* [Brief] List all lines of the data containing the word "Passing".

* [Dataset records]

******************************

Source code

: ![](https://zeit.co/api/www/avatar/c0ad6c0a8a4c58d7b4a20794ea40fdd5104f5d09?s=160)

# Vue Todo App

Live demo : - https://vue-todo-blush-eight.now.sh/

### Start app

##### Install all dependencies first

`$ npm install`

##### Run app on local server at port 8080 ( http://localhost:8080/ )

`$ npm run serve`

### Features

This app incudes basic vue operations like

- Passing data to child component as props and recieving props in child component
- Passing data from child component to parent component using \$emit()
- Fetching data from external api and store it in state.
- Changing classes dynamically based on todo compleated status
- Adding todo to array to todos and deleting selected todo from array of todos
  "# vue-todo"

******************************

* [Response for this exercise]
- Passing data to child component as props and recieving props in child component
- Passing data from child component to parent component using \$emit()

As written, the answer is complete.